I just looked at him and shook my head as I jumped on the bed next to him. "You saw her a few years ago right? For the Mike Andrews tribute."
"Yeah, it was the first time we'd talked since she left." He said up in the bed and pulled his knees into his chest. "I was upset with her. She cut me off too when she left. When Mike Andrews passed away, Tyce had this great idea to all meet at the studio, just the kids and do a dance just for him. I didn't even know she was coming until she walked through the door." Tears swell in his eyes and he wiped it away with his sleeve. I touched his hand as he continued. "That bitch was just as chocolaty delicious as I remember, with her cute ass. They ain't bullshitting when they say black don't crack girl." He said and laughed. "She walked right up to me, passing everyone else in the room and picked me up into her arms." I smiled, wishing I could've been there. "Anyway, Mike's favorite song was That's The Way Love Goes, and that was the song we chose."
It was my turn to blink away tears as I remember his face,smile and his sweet spirit.
"I wish I could've been there."
"Do you want to see it?" Gil asked. "I can
just pull it up on YouTube."
"Yes, please."
Gil pulled out his phone, went to his saved videos and pressed play.
[There should be a GIF or video here. Update the app now to see it.]
It was beautiful and most importantly, it was for Mike.
Seeing Shawn in the video was a bit bizarre. I did my best to look the other way when it came to her. I didn't follow her career but I knew that she was doing well. I didn't know much about her personal life and I stayed away from her on social media a much as I could. Not to be misunderstood with not caring, I just knew it would do more harm than good, because not a day went by that I didn't miss her.
Gil got ready to head to his room. Everyone was come in a day early to spend time together and catch up.
He glanced at me before leaving. "As soon as I get a response, you'll be the first to know."
I nodded. "Okay. Thank you and sleep good babe. Love you Gil."
"You too, and I love you more." He said and closed the door.
My mind of course went to Shawn. Curiously I searched her name to find anything I could but I got lost on a trail of old memories. There were so many pictures and videos. It was amazing to see us so young and having the time of our lives.

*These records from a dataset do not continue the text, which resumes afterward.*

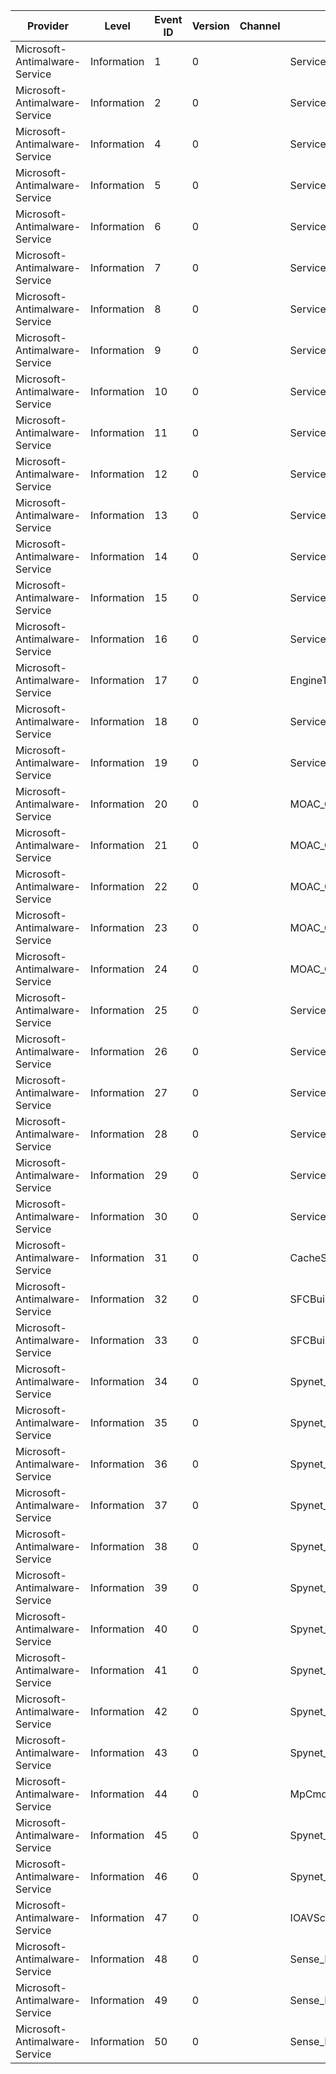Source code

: Provider                       |  Level        |  Event ID  |  Version  |  Channel  |  Task                            |  Opcode  |  Keyword  |  Message
-------------------------------|---------------|------------|-----------|-----------|----------------------------------|----------|-----------|---------
Microsoft-Antimalware-Service  |  Information  |  1         |  0        |           |  ServiceOnDemandScan             |  Start   |           |
Microsoft-Antimalware-Service  |  Information  |  2         |  0        |           |  ServiceOnDemandScan             |  Stop    |           |
Microsoft-Antimalware-Service  |  Information  |  4         |  0        |           |  ServiceCacheBuild               |  Start   |           |
Microsoft-Antimalware-Service  |  Information  |  5         |  0        |           |  ServiceCacheBuild               |  Stop    |           |
Microsoft-Antimalware-Service  |  Information  |  6         |  0        |           |  ServiceLoadEngine               |  Start   |           |
Microsoft-Antimalware-Service  |  Information  |  7         |  0        |           |  ServiceLoadEngine               |  Stop    |           |
Microsoft-Antimalware-Service  |  Information  |  8         |  0        |           |  ServiceReloadEngine             |  Start   |           |
Microsoft-Antimalware-Service  |  Information  |  9         |  0        |           |  ServiceReloadEngine             |  Stop    |           |
Microsoft-Antimalware-Service  |  Information  |  10        |  0        |           |  ServiceSync                     |  Start   |           |
Microsoft-Antimalware-Service  |  Information  |  11        |  0        |           |  ServiceSync                     |  Stop    |           |
Microsoft-Antimalware-Service  |  Information  |  12        |  0        |           |  ServiceAsync                    |  Start   |           |
Microsoft-Antimalware-Service  |  Information  |  13        |  0        |           |  ServiceAsync                    |  Stop    |           |
Microsoft-Antimalware-Service  |  Information  |  14        |  0        |           |  ServiceShutdown                 |          |           |
Microsoft-Antimalware-Service  |  Information  |  15        |  0        |           |  ServiceProcessScan              |  Start   |           |
Microsoft-Antimalware-Service  |  Information  |  16        |  0        |           |  ServiceProcessScan              |  Stop    |           |
Microsoft-Antimalware-Service  |  Information  |  17        |  0        |           |  EngineTask                      |          |           |
Microsoft-Antimalware-Service  |  Information  |  18        |  0        |           |  ServiceTask                     |          |           |
Microsoft-Antimalware-Service  |  Information  |  19        |  0        |           |  ServiceClean                    |          |           |
Microsoft-Antimalware-Service  |  Information  |  20        |  0        |           |  MOAC_CacheHit                   |          |           |
Microsoft-Antimalware-Service  |  Information  |  21        |  0        |           |  MOAC_CacheMiss                  |          |           |
Microsoft-Antimalware-Service  |  Information  |  22        |  0        |           |  MOAC_CacheAdd                   |          |           |
Microsoft-Antimalware-Service  |  Information  |  23        |  0        |           |  MOAC_CacheDelete                |          |           |
Microsoft-Antimalware-Service  |  Information  |  24        |  0        |           |  MOAC_CacheFlush                 |          |           |
Microsoft-Antimalware-Service  |  Information  |  25        |  0        |           |  ServiceRoutineCleanup           |          |           |
Microsoft-Antimalware-Service  |  Information  |  26        |  0        |           |  ServiceRoutineVerification      |          |           |
Microsoft-Antimalware-Service  |  Information  |  27        |  0        |           |  ServiceRoutineCacheMaintenance  |          |           |
Microsoft-Antimalware-Service  |  Information  |  28        |  0        |           |  ServiceVersion                  |          |           |
Microsoft-Antimalware-Service  |  Information  |  29        |  0        |           |  ServiceEngineUpdate             |  Start   |           |
Microsoft-Antimalware-Service  |  Information  |  30        |  0        |           |  ServiceEngineUpdate             |  Stop    |           |
Microsoft-Antimalware-Service  |  Information  |  31        |  0        |           |  CacheState                      |          |           |
Microsoft-Antimalware-Service  |  Information  |  32        |  0        |           |  SFCBuild                        |  Start   |           |
Microsoft-Antimalware-Service  |  Information  |  33        |  0        |           |  SFCBuild                        |  Stop    |           |
Microsoft-Antimalware-Service  |  Information  |  34        |  0        |           |  Spynet_EventSpynetRequired      |          |           |
Microsoft-Antimalware-Service  |  Information  |  35        |  0        |           |  Spynet_EventCloudRequest        |          |           |
Microsoft-Antimalware-Service  |  Information  |  36        |  0        |           |  Spynet_EventSendTelemetry       |          |           |
Microsoft-Antimalware-Service  |  Information  |  37        |  0        |           |  Spynet_MpCmdRunStart            |          |           |
Microsoft-Antimalware-Service  |  Information  |  38        |  0        |           |  Spynet_GenerateReportStart      |          |           |
Microsoft-Antimalware-Service  |  Information  |  39        |  0        |           |  Spynet_GenerateReportComplete   |          |           |
Microsoft-Antimalware-Service  |  Information  |  40        |  0        |           |  Spynet_HandleResponseStart      |          |           |
Microsoft-Antimalware-Service  |  Information  |  41        |  0        |           |  Spynet_HandleResponseComplete   |          |           |
Microsoft-Antimalware-Service  |  Information  |  42        |  0        |           |  Spynet_SendReportStart          |          |           |
Microsoft-Antimalware-Service  |  Information  |  43        |  0        |           |  Spynet_SendReportComplete       |          |           |
Microsoft-Antimalware-Service  |  Information  |  44        |  0        |           |  MpCmdRun_CreateProcess          |          |           |
Microsoft-Antimalware-Service  |  Information  |  45        |  0        |           |  Spynet_MpCmdRunCreateTimer      |          |           |
Microsoft-Antimalware-Service  |  Information  |  46        |  0        |           |  Spynet_MpCmdRunTimerTrigger     |          |           |
Microsoft-Antimalware-Service  |  Information  |  47        |  0        |           |  IOAVScanTriggered               |  Start   |           |
Microsoft-Antimalware-Service  |  Information  |  48        |  0        |           |  Sense_RemediationInfoThreat     |          |           |
Microsoft-Antimalware-Service  |  Information  |  49        |  0        |           |  Sense_HipsFGInfo                |          |           |
Microsoft-Antimalware-Service  |  Information  |  50        |  0        |           |  Sense_NetworkFilterLookup       |          |           |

We looked amazing together. We were amazing together. I drew in a sharp breath as that familiar aching became hard to ignore between my legs.
"Okay," I said aloud to myself. "You're acting like a horny teenager. Calm yourself." I forced myself to put my phone away so that I could try to get some kind of sleep.
It buzzed just as I sat it down. It was a screen shot of texts between Gil and Shawnette.
Gil: So she won't be able to participate in the reunion. She is teaching classes during the rehearsals, I promised her I'd leave her a ticket in her name. I guess we'll just have to see if she shows up.